[What you should do] Among the entries below, how many lines contain the string "accuracy"? Only the number, please.
Dataset records START
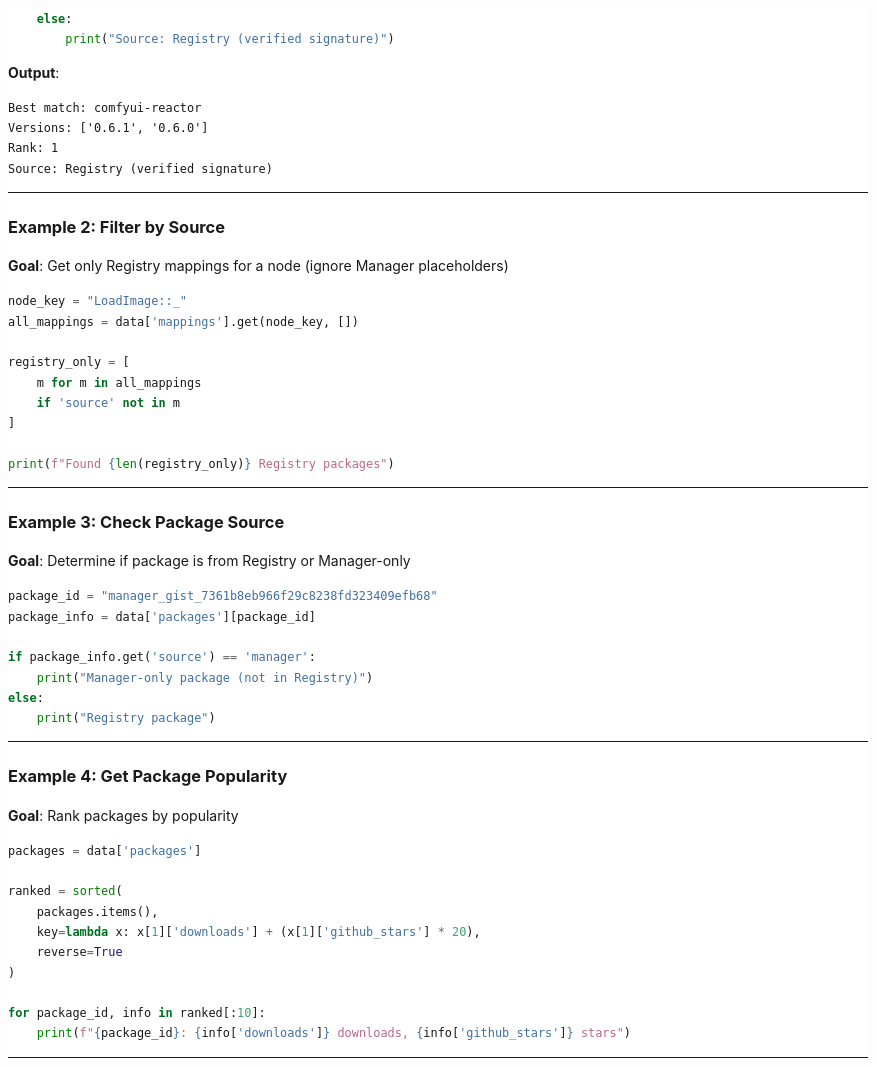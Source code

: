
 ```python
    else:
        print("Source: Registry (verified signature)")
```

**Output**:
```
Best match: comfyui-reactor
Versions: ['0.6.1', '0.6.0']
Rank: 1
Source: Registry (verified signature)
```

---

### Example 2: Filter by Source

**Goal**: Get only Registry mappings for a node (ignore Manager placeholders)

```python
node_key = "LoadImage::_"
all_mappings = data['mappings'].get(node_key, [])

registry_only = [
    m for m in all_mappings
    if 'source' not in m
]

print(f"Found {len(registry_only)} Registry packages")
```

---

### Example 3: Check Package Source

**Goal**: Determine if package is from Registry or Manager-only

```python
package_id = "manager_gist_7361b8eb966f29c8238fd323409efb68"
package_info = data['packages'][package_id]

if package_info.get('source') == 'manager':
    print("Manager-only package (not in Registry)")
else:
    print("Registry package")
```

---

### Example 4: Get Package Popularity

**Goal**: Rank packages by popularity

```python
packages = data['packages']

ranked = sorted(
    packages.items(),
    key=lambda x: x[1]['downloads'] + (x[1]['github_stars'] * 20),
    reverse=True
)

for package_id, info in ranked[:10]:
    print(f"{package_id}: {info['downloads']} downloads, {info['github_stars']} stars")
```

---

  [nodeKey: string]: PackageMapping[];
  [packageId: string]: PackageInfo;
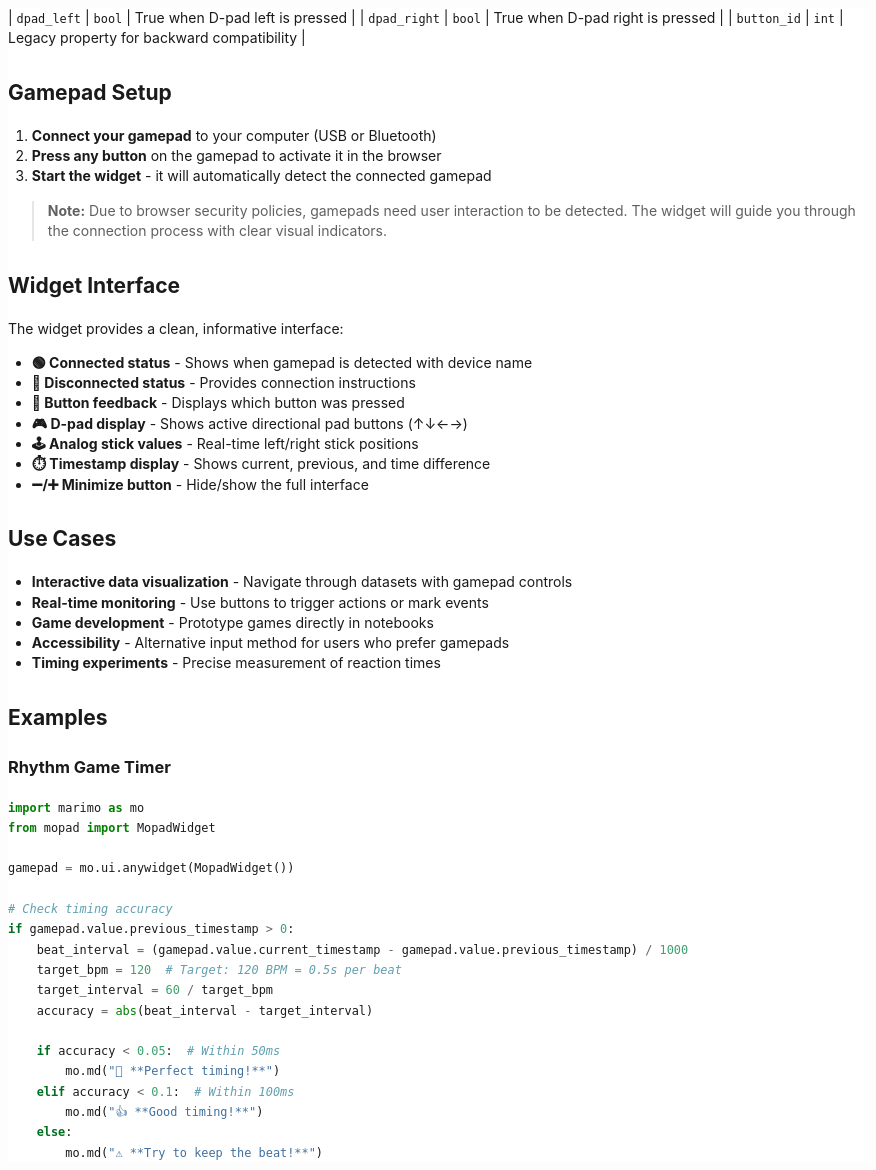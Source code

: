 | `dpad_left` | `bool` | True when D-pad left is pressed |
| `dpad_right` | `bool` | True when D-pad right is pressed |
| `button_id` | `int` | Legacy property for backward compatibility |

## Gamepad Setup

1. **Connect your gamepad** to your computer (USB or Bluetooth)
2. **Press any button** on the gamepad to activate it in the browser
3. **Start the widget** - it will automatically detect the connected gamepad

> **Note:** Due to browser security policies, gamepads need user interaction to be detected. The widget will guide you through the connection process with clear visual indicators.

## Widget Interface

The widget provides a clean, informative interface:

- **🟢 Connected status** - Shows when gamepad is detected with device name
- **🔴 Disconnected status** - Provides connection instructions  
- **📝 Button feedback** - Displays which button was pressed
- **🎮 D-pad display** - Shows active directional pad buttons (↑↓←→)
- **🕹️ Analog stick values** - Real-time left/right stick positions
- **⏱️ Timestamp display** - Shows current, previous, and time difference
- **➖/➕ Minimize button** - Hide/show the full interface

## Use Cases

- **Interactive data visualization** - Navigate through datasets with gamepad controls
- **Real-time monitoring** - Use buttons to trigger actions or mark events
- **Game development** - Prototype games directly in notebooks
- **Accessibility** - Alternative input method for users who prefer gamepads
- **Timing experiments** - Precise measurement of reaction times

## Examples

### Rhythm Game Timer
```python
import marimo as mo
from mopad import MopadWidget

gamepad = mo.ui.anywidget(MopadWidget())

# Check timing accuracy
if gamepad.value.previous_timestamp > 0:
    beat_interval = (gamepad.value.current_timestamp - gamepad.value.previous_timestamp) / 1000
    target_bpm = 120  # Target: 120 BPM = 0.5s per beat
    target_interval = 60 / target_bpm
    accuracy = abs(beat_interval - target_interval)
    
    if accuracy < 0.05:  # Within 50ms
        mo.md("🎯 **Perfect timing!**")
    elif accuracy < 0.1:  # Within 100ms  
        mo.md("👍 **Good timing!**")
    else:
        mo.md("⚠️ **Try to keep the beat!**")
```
Dataset records END
[Finished exercise] 4